_The problem_:
All records should be written out again exactly.

[Collected data]
_ _ _ _

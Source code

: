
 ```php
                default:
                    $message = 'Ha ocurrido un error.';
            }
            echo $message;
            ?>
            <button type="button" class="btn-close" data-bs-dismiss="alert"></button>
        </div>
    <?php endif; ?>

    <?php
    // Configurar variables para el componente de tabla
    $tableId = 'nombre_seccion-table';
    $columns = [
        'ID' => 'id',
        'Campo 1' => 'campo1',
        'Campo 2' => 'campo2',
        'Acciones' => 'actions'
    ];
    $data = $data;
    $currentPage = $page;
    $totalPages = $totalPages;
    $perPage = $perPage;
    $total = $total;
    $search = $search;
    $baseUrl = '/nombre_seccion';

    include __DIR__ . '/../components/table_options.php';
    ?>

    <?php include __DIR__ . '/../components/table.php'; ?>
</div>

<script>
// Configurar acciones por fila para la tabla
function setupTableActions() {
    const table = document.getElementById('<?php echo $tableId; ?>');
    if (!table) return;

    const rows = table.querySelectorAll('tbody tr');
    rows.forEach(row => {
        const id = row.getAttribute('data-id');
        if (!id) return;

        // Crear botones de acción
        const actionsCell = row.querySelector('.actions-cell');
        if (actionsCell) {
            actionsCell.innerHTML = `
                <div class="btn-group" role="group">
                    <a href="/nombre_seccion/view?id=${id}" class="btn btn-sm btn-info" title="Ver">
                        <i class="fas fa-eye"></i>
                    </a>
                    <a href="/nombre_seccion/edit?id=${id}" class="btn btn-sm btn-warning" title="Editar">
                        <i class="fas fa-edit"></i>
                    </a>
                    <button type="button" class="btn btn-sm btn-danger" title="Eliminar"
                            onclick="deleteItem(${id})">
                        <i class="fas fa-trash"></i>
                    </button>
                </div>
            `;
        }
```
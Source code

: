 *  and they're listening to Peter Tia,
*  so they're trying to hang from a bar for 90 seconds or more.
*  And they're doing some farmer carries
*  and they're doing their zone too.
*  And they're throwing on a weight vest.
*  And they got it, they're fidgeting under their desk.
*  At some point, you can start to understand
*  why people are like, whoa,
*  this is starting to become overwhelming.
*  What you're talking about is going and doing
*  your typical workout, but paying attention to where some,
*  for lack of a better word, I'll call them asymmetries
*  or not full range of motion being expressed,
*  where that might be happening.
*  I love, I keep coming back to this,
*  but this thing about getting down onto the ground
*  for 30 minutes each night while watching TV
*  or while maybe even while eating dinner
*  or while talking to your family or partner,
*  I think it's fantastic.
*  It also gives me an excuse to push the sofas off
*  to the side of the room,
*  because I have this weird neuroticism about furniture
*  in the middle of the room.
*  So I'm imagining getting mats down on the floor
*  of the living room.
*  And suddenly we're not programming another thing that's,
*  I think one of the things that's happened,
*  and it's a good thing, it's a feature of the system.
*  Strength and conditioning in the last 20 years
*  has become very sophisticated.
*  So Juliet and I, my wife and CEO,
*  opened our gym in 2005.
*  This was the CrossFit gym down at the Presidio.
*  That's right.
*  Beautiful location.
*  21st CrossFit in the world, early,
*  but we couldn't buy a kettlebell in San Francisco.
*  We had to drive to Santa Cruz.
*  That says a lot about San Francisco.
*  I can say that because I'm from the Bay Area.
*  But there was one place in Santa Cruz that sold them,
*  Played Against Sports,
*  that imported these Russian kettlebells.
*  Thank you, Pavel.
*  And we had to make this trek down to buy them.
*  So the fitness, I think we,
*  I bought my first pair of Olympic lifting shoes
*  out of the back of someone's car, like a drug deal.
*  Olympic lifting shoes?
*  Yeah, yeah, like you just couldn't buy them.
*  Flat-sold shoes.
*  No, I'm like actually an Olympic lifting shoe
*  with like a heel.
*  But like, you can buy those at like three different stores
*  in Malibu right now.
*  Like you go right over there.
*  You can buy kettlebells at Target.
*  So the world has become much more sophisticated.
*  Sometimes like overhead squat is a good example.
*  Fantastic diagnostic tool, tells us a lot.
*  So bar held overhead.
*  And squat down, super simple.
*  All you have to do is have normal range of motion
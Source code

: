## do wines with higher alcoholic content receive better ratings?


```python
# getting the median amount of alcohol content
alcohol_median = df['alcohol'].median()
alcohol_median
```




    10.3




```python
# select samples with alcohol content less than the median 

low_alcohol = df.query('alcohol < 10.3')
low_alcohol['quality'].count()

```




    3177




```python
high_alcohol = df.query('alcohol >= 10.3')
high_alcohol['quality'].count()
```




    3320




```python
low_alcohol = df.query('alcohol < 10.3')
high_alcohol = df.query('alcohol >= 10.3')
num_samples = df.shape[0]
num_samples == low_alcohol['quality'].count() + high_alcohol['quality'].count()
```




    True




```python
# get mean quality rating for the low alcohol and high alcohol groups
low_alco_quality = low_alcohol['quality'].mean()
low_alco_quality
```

_ _ _ _

_Result of this task_:
Source code

:
 ```php
                default:
                    $message = 'Ha ocurrido un error.';
            }
            echo $message;
            ?>
            <button type="button" class="btn-close" data-bs-dismiss="alert"></button>
        </div>
    <?php endif; ?>

    <?php
    // Configurar variables para el componente de tabla
    $tableId = 'nombre_seccion-table';
    $columns = [
        'ID' => 'id',
        'Campo 1' => 'campo1',
        'Campo 2' => 'campo2',
        'Acciones' => 'actions'
    ];
    $data = $data;
    $currentPage = $page;
    $totalPages = $totalPages;
    $perPage = $perPage;
    $total = $total;
    $search = $search;
    $baseUrl = '/nombre_seccion';

    include __DIR__ . '/../components/table_options.php';
    ?>

    <?php include __DIR__ . '/../components/table.php'; ?>
</div>

<script>
// Configurar acciones por fila para la tabla
function setupTableActions() {
    const table = document.getElementById('<?php echo $tableId; ?>');
    if (!table) return;

    const rows = table.querySelectorAll('tbody tr');
    rows.forEach(row => {
        const id = row.getAttribute('data-id');
        if (!id) return;

        // Crear botones de acción
        const actionsCell = row.querySelector('.actions-cell');
        if (actionsCell) {
            actionsCell.innerHTML = `
                <div class="btn-group" role="group">
                    <a href="/nombre_seccion/view?id=${id}" class="btn btn-sm btn-info" title="Ver">
                        <i class="fas fa-eye"></i>
                    </a>
                    <a href="/nombre_seccion/edit?id=${id}" class="btn btn-sm btn-warning" title="Editar">
                        <i class="fas fa-edit"></i>
                    </a>
                    <button type="button" class="btn btn-sm btn-danger" title="Eliminar"
                            onclick="deleteItem(${id})">
                        <i class="fas fa-trash"></i>
                    </button>
                </div>
            `;
        }
```
Source code

: *  and they're listening to Peter Tia,
*  so they're trying to hang from a bar for 90 seconds or more.
*  And they're doing some farmer carries
*  and they're doing their zone too.
*  And they're throwing on a weight vest.
*  And they got it, they're fidgeting under their desk.
*  At some point, you can start to understand
*  why people are like, whoa,
*  this is starting to become overwhelming.
*  What you're talking about is going and doing
*  your typical workout, but paying attention to where some,
*  for lack of a better word, I'll call them asymmetries
*  or not full range of motion being expressed,
*  where that might be happening.
*  I love, I keep coming back to this,
*  but this thing about getting down onto the ground
*  for 30 minutes each night while watching TV
*  or while maybe even while eating dinner
*  or while talking to your family or partner,
*  I think it's fantastic.
*  It also gives me an excuse to push the sofas off
*  to the side of the room,
*  because I have this weird neuroticism about furniture
*  in the middle of the room.
*  So I'm imagining getting mats down on the floor
*  of the living room.
*  And suddenly we're not programming another thing that's,
*  I think one of the things that's happened,
*  and it's a good thing, it's a feature of the system.
*  Strength and conditioning in the last 20 years
*  has become very sophisticated.
*  So Juliet and I, my wife and CEO,
*  opened our gym in 2005.
*  This was the CrossFit gym down at the Presidio.
*  That's right.
*  Beautiful location.
*  21st CrossFit in the world, early,
*  but we couldn't buy a kettlebell in San Francisco.
*  We had to drive to Santa Cruz.
*  That says a lot about San Francisco.
*  I can say that because I'm from the Bay Area.
*  But there was one place in Santa Cruz that sold them,
*  Played Against Sports,
*  that imported these Russian kettlebells.
*  Thank you, Pavel.
*  And we had to make this trek down to buy them.
*  So the fitness, I think we,
*  I bought my first pair of Olympic lifting shoes
*  out of the back of someone's car, like a drug deal.
*  Olympic lifting shoes?
*  Yeah, yeah, like you just couldn't buy them.
*  Flat-sold shoes.
*  No, I'm like actually an Olympic lifting shoe
*  with like a heel.
*  But like, you can buy those at like three different stores
*  in Malibu right now.
*  Like you go right over there.
*  You can buy kettlebells at Target.
*  So the world has become much more sophisticated.
*  Sometimes like overhead squat is a good example.
*  Fantastic diagnostic tool, tells us a lot.
*  So bar held overhead.
*  And squat down, super simple.
*  All you have to do is have normal range of motion
Source code

:## do wines with higher alcoholic content receive better ratings?


```python
# getting the median amount of alcohol content
alcohol_median = df['alcohol'].median()
alcohol_median
```




    10.3




```python
# select samples with alcohol content less than the median 

low_alcohol = df.query('alcohol < 10.3')
low_alcohol['quality'].count()

```




    3177




```python
high_alcohol = df.query('alcohol >= 10.3')
high_alcohol['quality'].count()
```




    3320




```python
low_alcohol = df.query('alcohol < 10.3')
high_alcohol = df.query('alcohol >= 10.3')
num_samples = df.shape[0]
num_samples == low_alcohol['quality'].count() + high_alcohol['quality'].count()
```




    True




```python
# get mean quality rating for the low alcohol and high alcohol groups
low_alco_quality = low_alcohol['quality'].mean()
low_alco_quality
```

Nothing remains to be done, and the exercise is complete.